По словам Марии Айзиной, важно создавать новый опыт для людей: если хочешь понять глухих — иди в музей «В тишине», если слепых — «В темноте» и т. д. Нужно иметь проводника, который познакомит с другим миром через проживание собственного опыта. А лекции и нотации по поводу взаимодействия вряд ли помогут. «Я всегда думала, что у меня толерантный ребенок, но когда на улице он назвал мальчика в коляске больным, я поняла, что это моя недоработка, — говорит Мария. — Тогда мы пошли на соревнование по регби для маломобильных людей. Сын был удивлен. Поэтому наша задача — осознанно идти в такие места и создавать новый опыт, так как искусственно его не получишь и не поймешь».

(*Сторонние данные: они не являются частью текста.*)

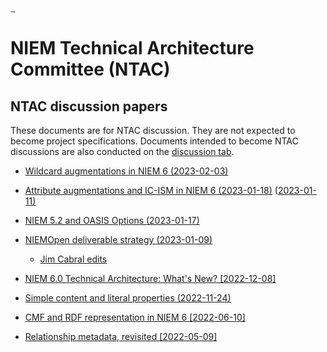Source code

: # [<img src="https://github.com/niemopen/oasis-open-project/raw/main/artwork/NIEM-NO-Logo-v5.png" alt="img" style="zoom: 10%;" />](https://github.com/niemopen/oasis-open-project/blob/main/artwork/NIEM-NO-Logo-v5.png)

# NIEM Technical Architecture Committee (NTAC)

## NTAC discussion papers

These documents are for NTAC discussion.  They are not expected to become project specifications.  Documents intended to become NTAC discussions are also conducted on the [discussion tab](https://github.com/niemopen/ntac-admin/discussions).

* [Wildcard augmentations in NIEM 6 (2023-02-03)](docs/WildcardAugmentations-230203.md)
  
* [Attribute augmentations and IC-ISM in NIEM 6 (2023-01-18)](docs/AttributeAugmentations-230118.md)  ([2023-01-11)](docs/AttributeAugmentations-230105.md)

* [NIEM 5.2 and OASIS Options (2023-01-17)](docs/oasis-niem-5.2-release-issues.md)

* [NIEMOpen deliverable strategy (2023-01-09)](docs/niemopen-deliverable-strategy.md)
  * [Jim Cabral edits](docs/niemopen-deliverable-strategy-jec.md)
* [NIEM 6.0 Technical Architecture: What's New? [2022-12-08]](docs/NewInNIEM6-221205.pdf)
* [Simple content and literal properties (2022-11-24)](docs/Literals-221124.md)
* [CMF and RDF representation in NIEM 6 [2022-06-10]](docs/NIEM6-RDF-220610.md)
* [Relationship metadata, revisited [2022-05-09]](docs/RelMetadataAgain-220509.md)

Сейчас музей «В тишине» сотрудничает с «Пятерочкой» и «Перекрестком», учит коллектив общаться с инклюзивными людьми, чтобы подготовлены были не только глухие, но и слышащие. А также при поддержке ПАО «Промсвязьбанк» музей начнет проводить мотивационные уроки для глухих и слабослышащих детей о том, какие профессии им доступны в мире слышащих.

В последнее время интерес к жестовому языку увеличился — в арт-пространствах, библиотеках и даже барах все чаще проводятся мастер-классы и лекции. Но так было не всегда. В 1880 году в Милане на международном конгрессе жестовый язык и вовсе запретили — представители конференции решили, что он мешает развитию глухих, а устный метод обучения намного эффективнее. В 2012 году жестовый язык признали официальным в России, то есть до этого момента глухие и правда были глухонемыми, ведь их языка будто не существовало.